I do go to places that put me into contact with other renegades and paradigm
benders. Even my neighbor, who is a 26 year old new age hippie, would be
interested in such a vehicle. 

There are also lots of people right now who are starting to see that one way
to take control over one's own life is through "getting skiny and going
outside teh lines"; that is, they are giving up on a lot of the truly
unnecessary extra financial boat anchors.

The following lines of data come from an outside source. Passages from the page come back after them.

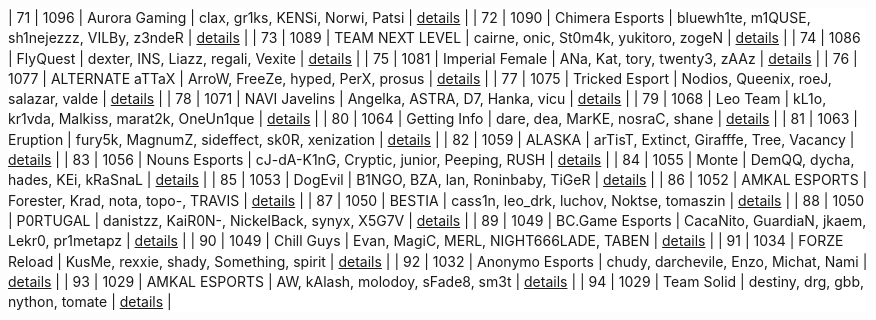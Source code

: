 | 71       |   1096 | Aurora Gaming                             | clax, gr1ks, KENSi, Norwi, Patsi                            | [details](details/2025_02_28/0071--aurora_gaming--clax-gr1ks-kensi-norwi-patsi.md)                                      |
| 72       |   1090 | Chimera Esports                           | bluewh1te, m1QUSE, sh1nejezzz, VILBy, z3ndeR                | [details](details/2025_02_28/0072--chimera_esports--bluewh1te-m1quse-sh1nejezzz-vilby-z3nder.md)                        |
| 73       |   1089 | TEAM NEXT LEVEL                           | cairne, onic, St0m4k, yukitoro, zogeN                       | [details](details/2025_02_28/0073--team_next_level--cairne-onic-st0m4k-yukitoro-zogen.md)                               |
| 74       |   1086 | FlyQuest                                  | dexter, INS, Liazz, regali, Vexite                          | [details](details/2025_02_28/0074--flyquest--dexter-ins-liazz-regali-vexite.md)                                         |
| 75       |   1081 | Imperial Female                           | ANa, Kat, tory, twenty3, zAAz                               | [details](details/2025_02_28/0075--imperial_female--ana-kat-tory-twenty3-zaaz.md)                                       |
| 76       |   1077 | ALTERNATE aTTaX                           | ArroW, FreeZe, hyped, PerX, prosus                          | [details](details/2025_02_28/0076--alternate_attax--arrow-freeze-hyped-perx-prosus.md)                                  |
| 77       |   1075 | Tricked Esport                            | Nodios, Queenix, roeJ, salazar, valde                       | [details](details/2025_02_28/0077--tricked_esport--nodios-queenix-roej-salazar-valde.md)                                |
| 78       |   1071 | NAVI Javelins                             | Angelka, ASTRA, D7, Hanka, vicu                             | [details](details/2025_02_28/0078--navi_javelins--angelka-astra-d7-hanka-vicu.md)                                       |
| 79       |   1068 | Leo Team                                  | kL1o, kr1vda, Malkiss, marat2k, OneUn1que                   | [details](details/2025_02_28/0079--leo_team--kl1o-kr1vda-malkiss-marat2k-oneun1que.md)                                  |
| 80       |   1064 | Getting Info                              | dare, dea, MarKE, nosraC, shane                             | [details](details/2025_02_28/0080--getting_info--dare-dea-marke-nosrac-shane.md)                                        |
| 81       |   1063 | Eruption                                  | fury5k, MagnumZ, sideffect, sk0R, xenization                | [details](details/2025_02_28/0081--eruption--fury5k-magnumz-sideffect-sk0r-xenization.md)                               |
| 82       |   1059 | ALASKA                                    | arTisT, Extinct, Girafffe, Tree, Vacancy                    | [details](details/2025_02_28/0082--alaska--artist-extinct-girafffe-tree-vacancy.md)                                     |
| 83       |   1056 | Nouns Esports                             | cJ-dA-K1nG, Cryptic, junior, Peeping, RUSH                  | [details](details/2025_02_28/0083--nouns_esports--cj-da-k1ng-cryptic-junior-peeping-rush.md)                            |
| 84       |   1055 | Monte                                     | DemQQ, dycha, hades, KEi, kRaSnaL                           | [details](details/2025_02_28/0084--monte--demqq-dycha-hades-kei-krasnal.md)                                             |
| 85       |   1053 | DogEvil                                   | B1NGO, BZA, lan, Roninbaby, TiGeR                           | [details](details/2025_02_28/0085--dogevil--b1ngo-bza-lan-roninbaby-tiger.md)                                           |
| 86       |   1052 | AMKAL ESPORTS                             | Forester, Krad, nota, topo-, TRAVIS                         | [details](details/2025_02_28/0086--amkal_esports--forester-krad-nota-topo--travis.md)                                   |
| 87       |   1050 | BESTIA                                    | cass1n, leo_drk, luchov, Noktse, tomaszin                   | [details](details/2025_02_28/0087--bestia--cass1n-leo_drk-luchov-noktse-tomaszin.md)                                    |
| 88       |   1050 | P0RTUGAL                                  | danistzz, KaiR0N-, NickelBack, synyx, X5G7V                 | [details](details/2025_02_28/0088--p0rtugal--danistzz-kair0n--nickelback-synyx-x5g7v.md)                                |
| 89       |   1049 | BC.Game Esports                           | CacaNito, GuardiaN, jkaem, Lekr0, pr1metapz                 | [details](details/2025_02_28/0089--bc_game_esports--cacanito-guardian-jkaem-lekr0-pr1metapz.md)                         |
| 90       |   1049 | Chill Guys                                | Evan, MagiC, MERL, NIGHT666LADE, TABEN                      | [details](details/2025_02_28/0090--chill_guys--evan-magic-merl-night666lade-taben.md)                                   |
| 91       |   1034 | FORZE Reload                              | KusMe, rexxie, shady, Something, spirit                     | [details](details/2025_02_28/0091--forze_reload--kusme-rexxie-shady-something-spirit.md)                                |
| 92       |   1032 | Anonymo Esports                           | chudy, darchevile, Enzo, Michat, Nami                       | [details](details/2025_02_28/0092--anonymo_esports--chudy-darchevile-enzo-michat-nami.md)                               |
| 93       |   1029 | AMKAL ESPORTS                             | AW, kAlash, molodoy, sFade8, sm3t                           | [details](details/2025_02_28/0093--amkal_esports--aw-kalash-molodoy-sfade8-sm3t.md)                                     |
| 94       |   1029 | Team Solid                                | destiny, drg, gbb, nython, tomate                           | [details](details/2025_02_28/0094--team_solid--destiny-drg-gbb-nython-tomate.md)                                        |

 The poor, by standards of per annum, are sometimes the richest people in the
world and just don't see it right away. They don't have to have a room sized
vehicle to show how affluent they are. Some folks probably really have a need
for SUV's, vehicles that can be driven cross-country at the drop of a phone
call. Many of us do pretty much the same 25 to 50 miles a day or less. Most
SUV drivers, IMHO, probably live in civilized areas with good, level and well
maintained roads. 

The acceptance of EV's has more to do with un-brainwashing people and helping
them adopt the belief that _less is more_.

 Actions speak louder than words and beliefs are expressed in questions and
statements. Sometimes it's subtle, sometimes it's louder than John Wayland's
stereo. 

I stand by my intuition that most people usually won't change a great deal
until they have to out of neccesity or survival.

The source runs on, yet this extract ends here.